WHAT THE TASK ASKS
The exercise asks you to copy every line below in which "loading" appears.

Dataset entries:
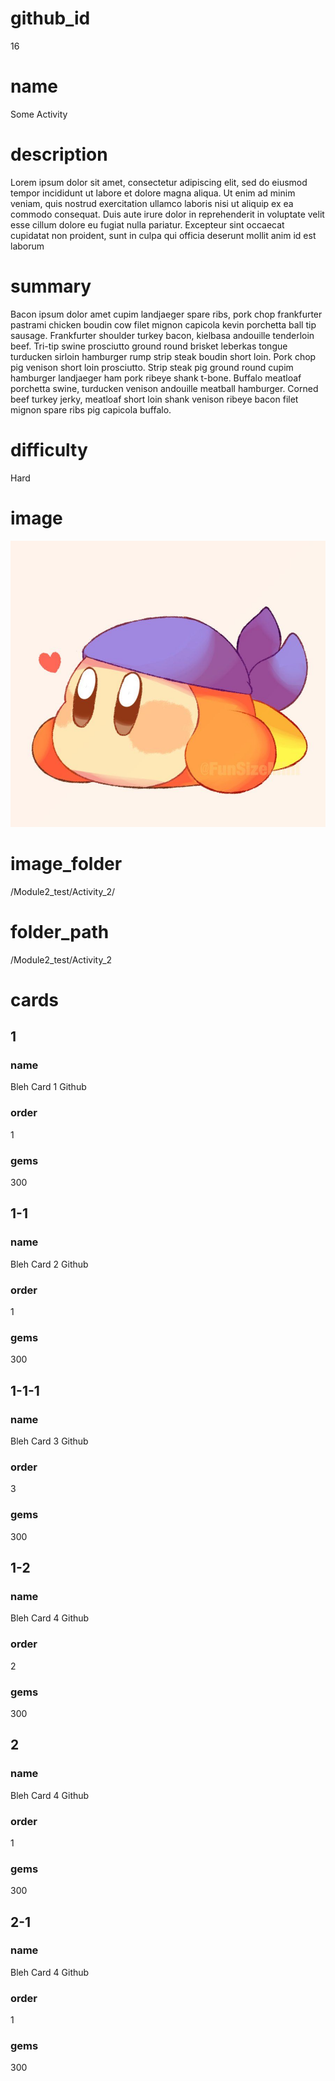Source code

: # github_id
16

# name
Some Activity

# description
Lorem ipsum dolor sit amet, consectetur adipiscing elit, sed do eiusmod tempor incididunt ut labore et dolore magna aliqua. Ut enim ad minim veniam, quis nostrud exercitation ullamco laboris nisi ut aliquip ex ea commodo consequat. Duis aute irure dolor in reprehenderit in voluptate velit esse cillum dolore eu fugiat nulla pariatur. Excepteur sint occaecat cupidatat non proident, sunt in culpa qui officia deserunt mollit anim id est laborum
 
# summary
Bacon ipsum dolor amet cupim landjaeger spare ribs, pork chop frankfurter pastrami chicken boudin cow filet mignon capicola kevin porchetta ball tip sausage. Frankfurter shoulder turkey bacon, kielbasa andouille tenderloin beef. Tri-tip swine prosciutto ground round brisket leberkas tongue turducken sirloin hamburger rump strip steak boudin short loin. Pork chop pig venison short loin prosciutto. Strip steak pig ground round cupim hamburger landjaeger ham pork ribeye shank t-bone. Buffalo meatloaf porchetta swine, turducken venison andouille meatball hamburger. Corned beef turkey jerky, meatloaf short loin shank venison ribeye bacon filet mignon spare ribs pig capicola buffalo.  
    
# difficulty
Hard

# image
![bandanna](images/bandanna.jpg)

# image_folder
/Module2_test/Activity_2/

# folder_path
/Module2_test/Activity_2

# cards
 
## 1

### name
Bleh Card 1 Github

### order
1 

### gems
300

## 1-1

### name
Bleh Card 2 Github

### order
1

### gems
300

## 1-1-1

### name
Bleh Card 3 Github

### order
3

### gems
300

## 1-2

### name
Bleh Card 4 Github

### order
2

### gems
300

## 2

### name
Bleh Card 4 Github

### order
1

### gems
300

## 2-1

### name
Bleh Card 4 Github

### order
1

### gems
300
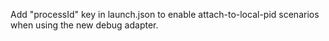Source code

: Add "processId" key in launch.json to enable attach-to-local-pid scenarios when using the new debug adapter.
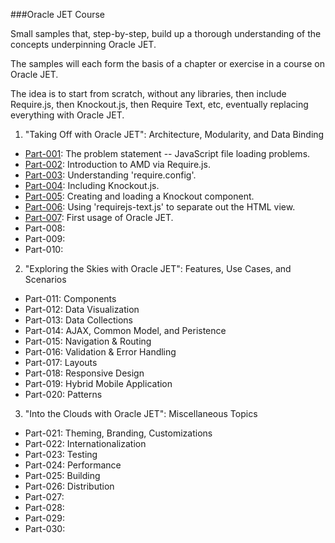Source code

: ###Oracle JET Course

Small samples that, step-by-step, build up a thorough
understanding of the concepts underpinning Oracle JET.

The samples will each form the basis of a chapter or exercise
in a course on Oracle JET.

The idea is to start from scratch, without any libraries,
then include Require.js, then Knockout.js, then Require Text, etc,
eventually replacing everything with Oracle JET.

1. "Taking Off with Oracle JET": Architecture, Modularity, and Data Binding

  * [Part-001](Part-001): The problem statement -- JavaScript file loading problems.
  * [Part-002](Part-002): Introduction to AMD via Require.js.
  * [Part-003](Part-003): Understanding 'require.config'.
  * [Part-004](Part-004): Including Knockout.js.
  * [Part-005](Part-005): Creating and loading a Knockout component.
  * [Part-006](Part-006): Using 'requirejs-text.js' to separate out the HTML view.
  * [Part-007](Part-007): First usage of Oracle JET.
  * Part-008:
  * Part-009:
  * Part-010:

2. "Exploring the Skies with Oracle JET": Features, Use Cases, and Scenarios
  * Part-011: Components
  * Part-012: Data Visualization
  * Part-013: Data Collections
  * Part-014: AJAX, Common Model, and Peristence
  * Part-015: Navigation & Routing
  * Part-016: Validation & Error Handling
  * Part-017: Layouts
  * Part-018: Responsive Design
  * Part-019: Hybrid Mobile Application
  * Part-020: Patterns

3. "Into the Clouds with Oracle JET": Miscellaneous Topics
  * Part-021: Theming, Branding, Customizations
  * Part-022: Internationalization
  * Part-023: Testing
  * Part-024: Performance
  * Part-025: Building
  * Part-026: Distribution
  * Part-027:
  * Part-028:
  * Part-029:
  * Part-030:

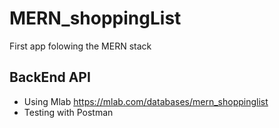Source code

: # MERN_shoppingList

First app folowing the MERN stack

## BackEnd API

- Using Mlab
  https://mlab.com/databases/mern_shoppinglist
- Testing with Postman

RESPONSE AREA
  * [Part-001](Part-001): The problem statement -- JavaScript file loading problems.
  * [Part-005](Part-005): Creating and loading a Knockout component.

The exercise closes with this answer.